Recorded data:
--------------------------------------------------
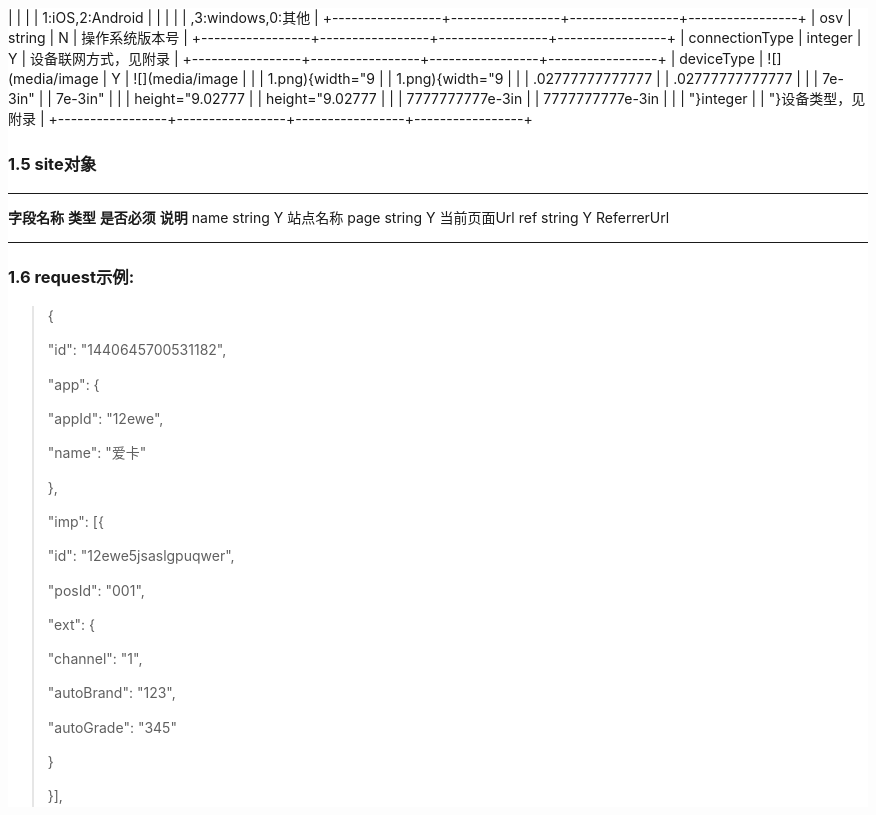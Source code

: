 |                 |                 |                 | 1:iOS,2:Android |
|                 |                 |                 | ,3:windows,0:其他 |
+-----------------+-----------------+-----------------+-----------------+
| osv             | string          | N               | 操作系统版本号  |
+-----------------+-----------------+-----------------+-----------------+
| connectionType  | integer         | Y               | 设备联网方式，见附录 |
+-----------------+-----------------+-----------------+-----------------+
| deviceType      | ![](media/image | Y               | ![](media/image |
|                 | 1.png){width="9 |                 | 1.png){width="9 |
|                 | .02777777777777 |                 | .02777777777777 |
|                 | 7e-3in"         |                 | 7e-3in"         |
|                 | height="9.02777 |                 | height="9.02777 |
|                 | 7777777777e-3in |                 | 7777777777e-3in |
|                 | "}integer       |                 | "}设备类型，见附录 |
+-----------------+-----------------+-----------------+-----------------+

### 1.5 site对象

  -------------- ---------- -------------- -------------
  **字段名称**   **类型**   **是否必须**   **说明**
  name           string     Y              站点名称
  page           string     Y              当前页面Url
  ref            string     Y              ReferrerUrl
  -------------- ---------- -------------- -------------

### 1.6 request示例: 

> {
>
> \"id\": \"1440645700531182\",
>
> \"app\": {
>
> \"appId\": \"12ewe\",
>
> \"name\": \"爱卡\"
>
> },
>
> \"imp\": \[{
>
> \"id\": \"12ewe5jsaslgpuqwer\",
>
> \"posId\": \"001\",
>
> \"ext\": {
>
> \"channel\": \"1\",
>
> \"autoBrand\": \"123\",
>
> \"autoGrade\": \"345\"
>
> }
>
> }\],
--------------------------------------------------
### [TASK]
Extract all lines of the records above that include "integer".

### [EXERCISE OUTPUT]
| connectionType  | integer         | Y               | 设备联网方式，见附录 |
|                 | "}integer       |                 | "}设备类型，见附录 |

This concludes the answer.